ASSIST. PRINCIPAL Z. I’ll rephrase. How was that hands-on lesson incorporated into the lesson that I observed. I would assume that on the last day of the week, you would be finishing up the objectives of the week. My question is, did you meet those objectives.

MORIAH: Please refer to PAGE ONE where it says “Lesson Plans: February 12 through February 16 “Goals for the Week” : Students will be able to design an experiment, given a source idea, carry out an experiment, collect data, draw conclusions, and share discoveries. By the end of the week, 75 to 100% of the students should have their projects in the following format.” This is the modified lesson plan you observed, because this was the ultimate goal of the week. It shows the template that the student used on the 16th. The template in the plan is the same one that was on the Agenda. It has drawing vs drawing, independent variable, dependent variable, controlled variables, problem, hypothesis. I had to take what I wanted as the goal for the whole week and make sure that it happened by Friday, and it did because most of the students were had an idea for the project they were going to do and they did refer to their projects as “Versus experiments”

ASSIST. PRINCIPAL Z. Are you saying that the goals of the week are individual lesson plans? I am confused.

MORIAH: No. I’m stating that the goals of the week, PAGE ONE where it states that 75-100% of the students should have their projects in the following format—that is the lesson of that day.

ASSIT. PRINCIPAL—Ok then on PAGES THREE AND FOUR I see five individual lesson plans—Lesson 1, Lesson 2, and so on. Which one of those lesson was the lesson that I observed on February 16?

MORIAH: The introduction, where it says “Goals of the Week” beginning “by the end of the week…PAGE ONE. That was the lesson plan of that day.

ASSIT. PRINCIPAL Z. The other pages THREE and FOUR show individual lessons. Are you saying that the “Goals of the Week” was your lesson plan for the entire week?

MORIAH: I’m saying that it was for that day. They were able to do LESSON 3. Remember, this was the class that had only two lessons because of the bomb scare and parent-teacher conferences. This class did LESSON 3 approximately. They did not do the project poster. They did not prepare a detailed procedure and data table, but they did set up an actual experiment with an independent variable and dependent variable and contRolled variables with a problem and hypothesis. It had to be modified. It’s a good idea to have “Goals of the Week” because then I can modify and make it happen as much as possible.
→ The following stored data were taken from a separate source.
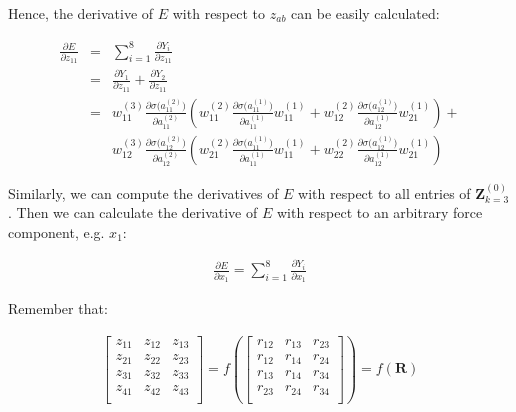 \documentclass{article}
\begin{document}
Hence, the derivative of $E$ with respect to $z_{ab}$ can be easily calculated:

\begin{eqnarray}
\frac{\partial{E}}{\partial{z_{11}}} 
& = &
\sum_{i=1}^8{
	\frac{\partial{Y_i}}{\partial{z_{11}}}
} \nonumber \\
& = &
\frac{\partial{Y_1}}{\partial{z_{11}}} + \frac{\partial{Y_2}}{\partial{z_{11}}} \\
& = & 
w^{(3)}_{11}\frac{\partial{\sigma(a_{11}^{(2)}})}{\partial{a_{11}^{(2)}}} 
\left(
	w_{11}^{(2)}\frac{\partial{\sigma(a_{11}^{(1)}})}{\partial{a_{11}^{(1)}}}w^{(1)}_{11} +
	w_{12}^{(2)}\frac{\partial{\sigma(a_{12}^{(1)}})}{\partial{a_{12}^{(1)}}}w^{(1)}_{21}  
\right) + \nonumber \\
&& 
w^{(3)}_{12}\frac{\partial{\sigma(a_{12}^{(2)}})}{\partial{a_{12}^{(2)}}} 
\left(
	w_{21}^{(2)}\frac{\partial{\sigma(a_{11}^{(1)}})}{\partial{a_{11}^{(1)}}}w^{(1)}_{11} +
	w_{22}^{(2)}\frac{\partial{\sigma(a_{12}^{(1)}})}{\partial{a_{12}^{(1)}}}w^{(1)}_{21}  
\right)
\end{eqnarray} 

\noindent Similarly, we can compute the derivatives of $E$ with respect to all entries of 
$\mathbf{Z}^{(0)}_{k=3}$. Then we can calculate the derivative of $E$ with respect to an 
arbitrary force component, e.g. $x_1$:

\begin{eqnarray}
\frac{\partial{E}}{\partial{x_1}} = \sum_{i=1}^{8}{
	\frac{\partial{Y_{i}}}{\partial{x_1}}
}
\end{eqnarray}

\noindent Remember that:

\begin{eqnarray}
\left[\begin{array}{ccc}
	z_{11} & z_{12}   & z_{13}   \\
	z_{21} & z_{22}   & z_{23}   \\
	z_{31} & z_{32}   & z_{33}   \\
	z_{41} & z_{42}   & z_{43}   \\
\end{array}\right] =
f(\left[\begin{array}{ccc}
	r_{12} & r_{13}   & r_{23}   \\
	r_{12} & r_{14}   & r_{24}   \\
	r_{13} & r_{14}   & r_{34}   \\
	r_{23} & r_{24}   & r_{34}   \\
\end{array}
\right]) = f(\mathbf{R})
\end{eqnarray}
\end{document}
ASSIST. PRINCIPAL Z. Are you stating that in the observed lesson a large number of the objectives were not met?

MORIAH: No. Am I stating that the Goals of the Week were not met during that week? The class lost three periods that week. They did not cover everything in each of the lesson plans—those objectives were met subsequently-- but they were able to meet the Goals of the Week. The main Goals of the Week stated on PAGE ONE WERE ACHIEVED for 75 to 80 percent of the students in the class.

ASSIST. PRINCIPAL Z – In our post-observation conference you did state that you modified your lesson plans and I stated that it was your responsibility to rewrite your lesson plan. Did you do that for that particular lesson? The bomb evacuation was on Monday. The observed lesson was on Friday. My question is: had you prepared in those five days a written lesson plan for Friday, February 16 according to Chancellor’s Regulations?

MORIAH: For me, and again, these lesson plans are for me—the “Goals of the Week” on page 4.3 was sufficient because they state the end goal for the week.

ASSIST. PRINCIPAL Z. Didn’t you just say to me that you were following LESSON THREE for that observation?

MORIAH: No I said I was following PAGE ONE--the introductory page where it says “Goals for the Week”. If you see, it is very similar to what you wrote as the Introduction to that lesson.

ASSIT. PRINCIAPL Z. Am I to understand that the “Goals of the Week” is the lesson plan? It is not part of lesson 1, lesson 2, lesson 3. How would I know that?

MORIAH: Well, if you had told me that you were coming, and when you were coming, I would have told you what I was doing. I asked you in the post observation conference if you expected me to modify my lessons every single day and you said that I was supposed to rewrite the lesson plans over and over again every single day if I was not going to follow the plans exactly as I had written them. I don’t really need that, but if you do, then it would be good for you to tell me when you’re going to come because I would have been glad to rewrite that lesson plan so that you would know exactly what to expect when you walked into the classroom.

ASSIST. PRINCIPAL Z. As a professional I am sure that you are aware that you need a lesson plan every day whether a supervisor is coming into your classroom or not. I would like to draw your attention to Principal P’s letter to you in which she directs you to meet with me every Monday to discuss your lesson plans for the week. Each day must be planned separately. There must also be an assessment as to whether or not you met the objectives of the day. In your statement before about modifying, is that following the directive of your Principal—to plan each day separately?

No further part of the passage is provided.